Just to confirm, is the VPC without route table originally exist in your AWS account? Did you manually specified the code to use that VPC before?

If it was not specified, we should definitely fix this by automatically using VPC that has route table. cc'ing @concretevitamin.

[nshaposh]

@Michaelvll On my first run I didn't have any VPC specified and I didn't have a ~/.sky/config.yaml file. I guess, skypilot chose a VPC from the list of available VPC on my AWS account. We have several VPCs. I believe, I saw somewhere in the docs, that in this case skypilot should choose a default VPC. In my case, skypilot picked VPC which is not default and it had a subnet without route table attached. As a result, created instance didn't have access to internet.

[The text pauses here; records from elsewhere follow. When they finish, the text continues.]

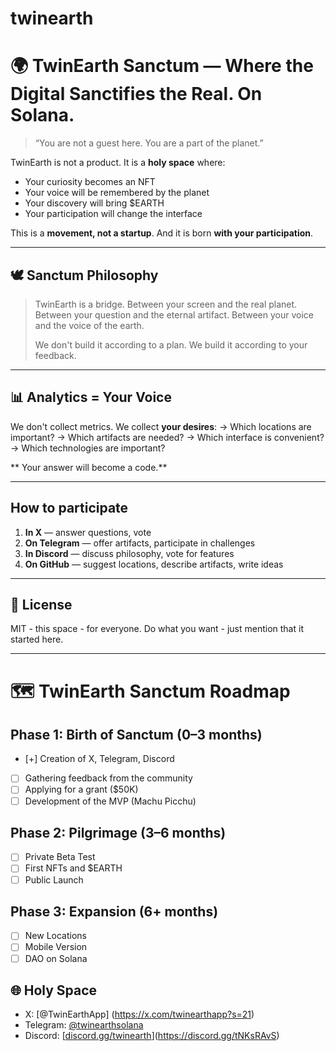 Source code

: # twinearth

# 🌍 TwinEarth Sanctum — Where the Digital Sanctifies the Real. On Solana.

> “You are not a guest here. You are a part of the planet.”

TwinEarth is not a product. It is a **holy space** where:
- Your curiosity becomes an NFT
- Your voice will be remembered by the planet
- Your discovery will bring $EARTH
- Your participation will change the interface

This is a **movement, not a startup**. 
And it is born **with your participation**.

---

## 🕊️ Sanctum Philosophy

> TwinEarth is a bridge. 
> Between your screen and the real planet. 
> Between your question and the eternal artifact. 
> Between your voice and the voice of the earth. 
> 
> We don't build it according to a plan. 
> We build it according to your feedback.

---

## 📊 Analytics = Your Voice

We don't collect metrics. 
We collect **your desires**: 
→ Which locations are important? 
→ Which artifacts are needed? 
→ Which interface is convenient? 
→ Which technologies are important? 

** Your answer will become a code.**

---

## How to participate

1. **In X** — answer questions, vote 
2. **On Telegram** — offer artifacts, participate in challenges 
3. **In Discord** — discuss philosophy, vote for features 
4. **On GitHub** — suggest locations, describe artifacts, write ideas

---

## 📜 License

MIT - this space - for everyone. 
Do what you want - just mention that it started here.

---
# 🗺️ TwinEarth Sanctum Roadmap

## Phase 1: Birth of Sanctum (0–3 months)
- [+] Creation of X, Telegram, Discord 
- [ ] Gathering feedback from the community 
- [ ] Applying for a grant ($50K) 
- [ ] Development of the MVP (Machu Picchu)

## Phase 2: Pilgrimage (3–6 months)
- [ ] Private Beta Test 
- [ ] First NFTs and $EARTH 
- [ ] Public Launch

## Phase 3: Expansion (6+ months)
- [ ] New Locations 
- [ ] Mobile Version 
- [ ] DAO on Solana

## 🌐 Holy Space

- X: [@TwinEarthApp] (https://x.com/twinearthapp?s=21) 
- Telegram: [@twinearthsolana ](https://t.me/twinearthsolana)
- Discord: [[discord.gg/twinearth](https://discord.gg/tNKsRAvS)](https://discord.gg/tNKsRAvS)
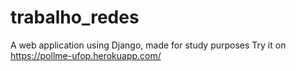 # trabalho_redes
A web application using Django, made for study purposes
Try it on https://pollme-ufop.herokuapp.com/
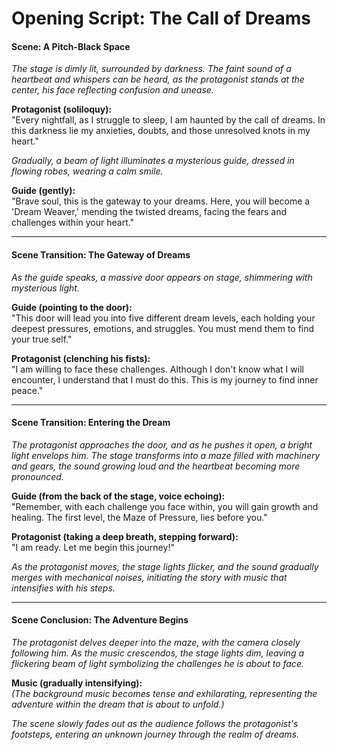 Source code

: # **Opening Script: The Call of Dreams**

#### **Scene: A Pitch-Black Space**

*The stage is dimly lit, surrounded by darkness. The faint sound of a heartbeat and whispers can be heard, as the protagonist stands at the center, his face reflecting confusion and unease.*

**Protagonist (soliloquy):**  
"Every nightfall, as I struggle to sleep, I am haunted by the call of dreams. In this darkness lie my anxieties, doubts, and those unresolved knots in my heart."

*Gradually, a beam of light illuminates a mysterious guide, dressed in flowing robes, wearing a calm smile.*

**Guide (gently):**  
"Brave soul, this is the gateway to your dreams. Here, you will become a 'Dream Weaver,' mending the twisted dreams, facing the fears and challenges within your heart."

---

#### **Scene Transition: The Gateway of Dreams**

*As the guide speaks, a massive door appears on stage, shimmering with mysterious light.*

**Guide (pointing to the door):**  
"This door will lead you into five different dream levels, each holding your deepest pressures, emotions, and struggles. You must mend them to find your true self."

**Protagonist (clenching his fists):**  
"I am willing to face these challenges. Although I don't know what I will encounter, I understand that I must do this. This is my journey to find inner peace."

---

#### **Scene Transition: Entering the Dream**

*The protagonist approaches the door, and as he pushes it open, a bright light envelops him. The stage transforms into a maze filled with machinery and gears, the sound growing loud and the heartbeat becoming more pronounced.*

**Guide (from the back of the stage, voice echoing):**  
"Remember, with each challenge you face within, you will gain growth and healing. The first level, the Maze of Pressure, lies before you."

**Protagonist (taking a deep breath, stepping forward):**  
"I am ready. Let me begin this journey!"

*As the protagonist moves, the stage lights flicker, and the sound gradually merges with mechanical noises, initiating the story with music that intensifies with his steps.*

---

#### **Scene Conclusion: The Adventure Begins**

*The protagonist delves deeper into the maze, with the camera closely following him. As the music crescendos, the stage lights dim, leaving a flickering beam of light symbolizing the challenges he is about to face.*

**Music (gradually intensifying):**  
*(The background music becomes tense and exhilarating, representing the adventure within the dream that is about to unfold.)*

*The scene slowly fades out as the audience follows the protagonist's footsteps, entering an unknown journey through the realm of dreams.*
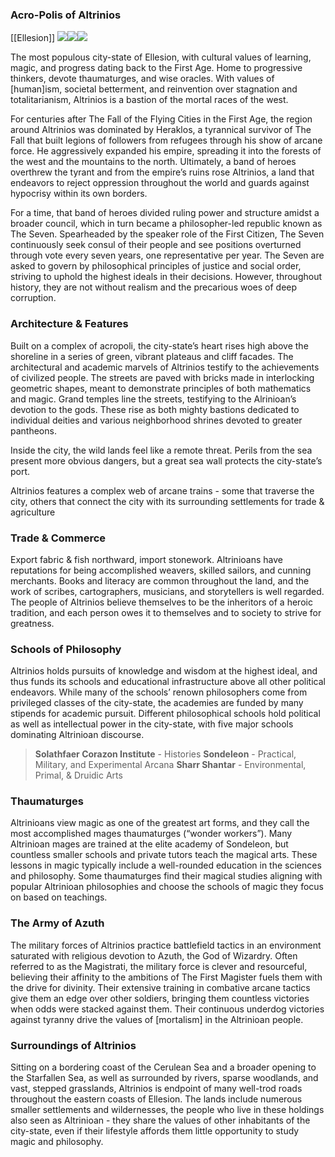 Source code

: ### Acro-Polis of Altrinios 
[[Ellesion]]
![](https://lh7-us.googleusercontent.com/5Wml0PduunwFmx7aStSAFeGDnZ9rRWfvStJC9JYZxm4SMMw6hezDhHwtMx8TQ0BTzvqNVmPbW4tV1TBYjIVd-ZOBqv3QbaT50z5DxI_wdqK6uQPuMHfmDgwVc62uj6gnS_MHBuiqHGIxgwFMsG18mcc)![](https://lh7-us.googleusercontent.com/AhfpL8GK2xKOXpJUGIEUaMyQ7c36OaOUGNBHWOy9P2In8Cvz0GIZS0fUBa6z6tR50Lk1DNXo7Lj4ZSZ1ElLzzLQlOT4UVcjnhJhFqonSVsCEIZjWOUVUD44CaJmQFrAohCpsG5mE1Iknvj_72ivEcDM)![](https://lh7-us.googleusercontent.com/zm_nv1PzaPvUznY8e5IikDqpmSixQ22JrzjKV9pgIVqjQmTKXJepw4aVYga3fqT1mb_07OBR8ob-ChIgI7pdgvL7LDnLaRqiFrPv5uGMbYk-ywL0hRa_v9ILO16C8qd821ProdH-RcrHxEKNIESS4QY)

The most populous city-state of Ellesion, with cultural values of learning, magic, and progress dating back to the First Age. Home to progressive thinkers, devote thaumaturges, and wise oracles. With values of [human]ism, societal betterment, and reinvention over stagnation and totalitarianism, Altrinios is a bastion of the mortal races of the west. 

For centuries after The Fall of the Flying Cities in the First Age, the region around Altrinios was dominated by Heraklos, a tyrannical survivor of The Fall that built legions of followers from refugees through his show of arcane force. He aggressively expanded his empire, spreading it into the forests of the west and the mountains to the north. Ultimately, a band of heroes overthrew the tyrant and from the empire’s ruins rose Altrinios, a land that endeavors to reject oppression throughout the world and guards against hypocrisy within its own borders. 
  
For a time, that band of heroes divided ruling power and structure amidst a broader council, which in turn became a philosopher-led republic known as The Seven. Spearheaded by the speaker role of the First Citizen, The Seven continuously seek consul of their people and see positions overturned through vote every seven years, one representative per year. The Seven are asked to govern by philosophical principles of justice and social order, striving to uphold the highest ideals in their decisions. However, throughout history, they are not without realism and the precarious woes of deep corruption.

### Architecture & Features
Built on a complex of acropoli, the city-state’s heart rises high above the shoreline in a series of green, vibrant plateaus and cliff facades. The architectural and academic marvels of Altrinios testify to the achievements of civilized people. The streets are paved with bricks made in interlocking geometric shapes, meant to demonstrate principles of both mathematics and magic. Grand temples line the streets, testifying to the Alrinioan’s devotion to the gods. These rise as both mighty bastions dedicated to individual deities and various neighborhood shrines devoted to greater pantheons. 

Inside the city, the wild lands feel like a remote threat. Perils from the sea present more obvious dangers, but a great sea wall protects the city-state’s port. 

Altrinios features a complex web of arcane trains - some that traverse the city, others that connect the city with its surrounding settlements for trade & agriculture 
### Trade & Commerce
Export fabric & fish northward, import stonework. Altrinioans have reputations for being accomplished weavers, skilled sailors, and cunning merchants. Books and literacy are common throughout the land, and the work of scribes, cartographers, musicians, and storytellers is well regarded. The people of Altrinios believe themselves to be the inheritors of a heroic tradition, and each person owes it to themselves and to society to strive for greatness. 
### Schools of Philosophy
Altrinios holds pursuits of knowledge and wisdom at the highest ideal, and thus funds its schools and educational infrastructure above all other political endeavors. While many of the schools’ renown philosophers come from privileged classes of the city-state, the academies are funded by many stipends for academic pursuit. Different philosophical schools hold political as well as intellectual power in the city-state, with five major schools dominating Altrinioan discourse.
>**Solathfaer Corazon Institute** - Histories
**Sondeleon** - Practical, Military, and Experimental Arcana
**Sharr Shantar** - Environmental, Primal, & Druidic Arts

### Thaumaturges
Altrinioans view magic as one of the greatest art forms, and they call the most accomplished mages thaumaturges (“wonder workers”). Many Altrinioan mages are trained at the elite academy of Sondeleon, but countless smaller schools and private tutors teach the magical arts. These lessons in magic typically include a well-rounded education in the sciences and philosophy. Some thaumaturges find their magical studies aligning with popular Altrinioan philosophies and choose the schools of magic they focus on based on teachings. 
### The Army of Azuth
The military forces of Altrinios practice battlefield tactics in an environment saturated with religious devotion to Azuth, the God of Wizardry. Often referred to as the Magistrati, the military force is clever and resourceful, believing their affinity to the ambitions of The First Magister fuels them with the drive for divinity. Their extensive training in combative arcane tactics give them an edge over other soldiers, bringing them countless victories when odds were stacked against them. Their continuous underdog victories against tyranny drive the values of [mortalism] in the Altrinioan people.

### Surroundings of Altrinios
Sitting on a bordering coast of the Cerulean Sea and a broader opening to the Starfallen Sea, as well as surrounded by rivers, sparse woodlands, and vast, stepped grasslands, Altrinios is endpoint of many well-trod roads throughout the eastern coasts of Ellesion. The lands include numerous smaller settlements and wildernesses, the people who live in these holdings also seen as Altrinioan - they share the values of other inhabitants of the city-state, even if their lifestyle affords them little opportunity to study magic and philosophy.

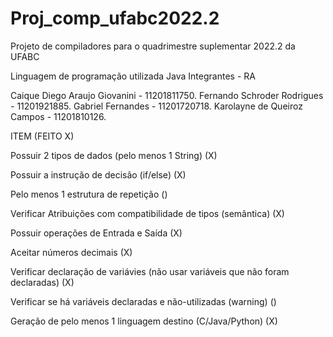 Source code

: # Proj_comp_ufabc2022.2
Projeto de compiladores para o quadrimestre suplementar 2022.2 da UFABC

Linguagem de programação utilizada Java
Integrantes - RA 

Caique 
Diego Araujo Giovanini      - 11201811750. 
Fernando Schroder Rodrigues - 11201921885. 
Gabriel Fernandes           - 11201720718. 
Karolayne de Queiroz Campos - 11201810126. 

ITEM (FEITO X)

Possuir 2 tipos de dados (pelo menos 1 String)  (X)

Possuir a instrução de decisão (if/else) 	(X) 

Pelo menos 1 estrutura de repetição 	()

Verificar Atribuições com compatibilidade de tipos (semântica)  (X)

Possuir operações de Entrada e Saída 	(X)

Aceitar números decimais  	(X)

Verificar declaração de variávies (não usar variáveis que não foram declaradas) 	(X)

Verificar se há variáveis declaradas e não-utilizadas (warning) ()

Geração de pelo menos 1 linguagem destino (C/Java/Python) (X)
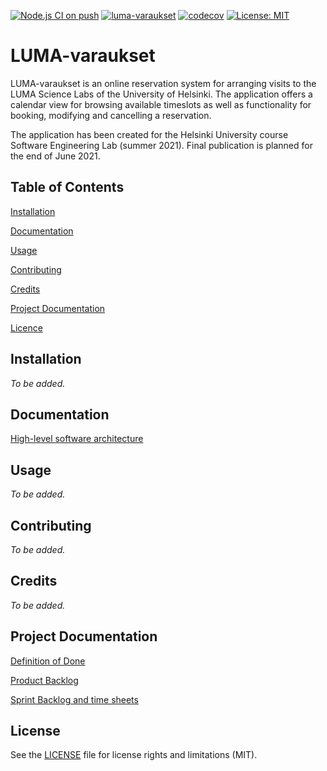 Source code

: [![Node.js CI on push](https://github.com/lumawelhot/Luma-varaukset/actions/workflows/node-ci-push.yml/badge.svg?branch=main)](https://github.com/lumawelhot/Luma-varaukset/actions/workflows/node-ci-push.yml)
[![luma-varaukset](https://img.shields.io/endpoint?url=https://dashboard.cypress.io/badge/simple/qwar56/main&style=flat&logo=cypress)](https://dashboard.cypress.io/projects/qwar56/runs)
[![codecov](https://codecov.io/gh/lumawelhot/Luma-varaukset/branch/main/graph/badge.svg?token=MKjBJz1234)](https://codecov.io/gh/lumawelhot/Luma-varaukset)
[![License: MIT](https://img.shields.io/badge/License-MIT-yellow.svg)](https://opensource.org/licenses/MIT)

# LUMA-varaukset

LUMA-varaukset is an online reservation system for arranging visits to the LUMA Science Labs of the University of Helsinki. The application offers a calendar view for browsing available timeslots as well as functionality for booking, modifying and cancelling a reservation.

The application has been created for the Helsinki University course Software Engineering Lab (summer 2021). Final publication is planned for the end of June 2021.

## Table of Contents

[Installation](#installation)

[Documentation](#documentation)

[Usage](#usage)

[Contributing](#contributing)

[Credits](#credits)

[Project Documentation](#project-documentation)

[Licence](#licence)

## Installation

_To be added._

## Documentation

[High-level software architecture](./docs/architecture.png)

## Usage

_To be added._

## Contributing

_To be added._

## Credits

_To be added._

## Project Documentation

[Definition of Done](https://github.com/lumawelhot/Luma-varaukset/blob/main/docs/definition_of_done.md)

[Product Backlog](https://docs.google.com/spreadsheets/d/1jKcC4YyXZ3QNNSCfvvapEfwdzT-gH4OzLNnMJK1LMGA/edit?usp=sharing)

[Sprint Backlog and time sheets](https://docs.google.com/spreadsheets/d/1QTQyVfhW5SEzO3SSph0t2J4dzxE0-PgdmP1BX4H8VZk/edit?usp=sharing)

## License

See the [LICENSE](LICENSE.md) file for license rights and limitations (MIT).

To summarize, looks like the problem is a bit on both sides. We have to put our AWS in order, or (prereffably stop using this crap completely) AND skypilot (may be) did something which it wasn't supposed to, namely, used non-default VPC. May be this is something for you guys to look at.

Again I am happy that we got it resolved. You have a very useful framework, which we will definitely keep using.

Cheers, Nick

[concretevitamin]

Thanks for the report @nshaposh! We'll look into it on our part. Which version sky -v or commit sky --commit are you using?

[concretevitamin]

Tried to reproduce this with master 3ffef36a23:

• Created a new tmp VPC with 1 public and 1 private subnet
• Set aws.vpc_name in config.yaml to use this VPC
• Verified sky launch can launch VM in this VPC
• Removed (1) the public subnet's route table association (2) the route table itself

Then, tried sky launch again and it correctly errored out:

...
I 02-03 09:09:21 provisioner.py:79] Launching on AWS ap-southeast-1 (ap-southeast-1b)
E 02-03 09:09:23 provisioner.py:94] Failed to configure 'sky-7ec8-zongheng' on AWS Region(name='ap-southeast-1') (ap-southeast-1b) with the following error:
E 02-03 09:09:23 provisioner.py:94] RuntimeError: SKYPILOT_ERROR_NO_NODES_LAUNCHED: No usable subnets found, try manually creating an instance in your specified region to populate the list of subnets and trying this again. Note that the subnet must map public IPs on instance launch unless you set `use_internal_ips: true` in the `provider` config.
W 02-03 09:09:24 cloud_vm_ray_backend.py:2061] sky.exceptions.ResourcesUnavailableError: Failed to acquire resources in ap-southeast-1b. Try changing resource requirements or use another zone.
...

To help us dig more, the version/commit info, as well as how the subnet/route table looked like, would be very useful @nshaposh!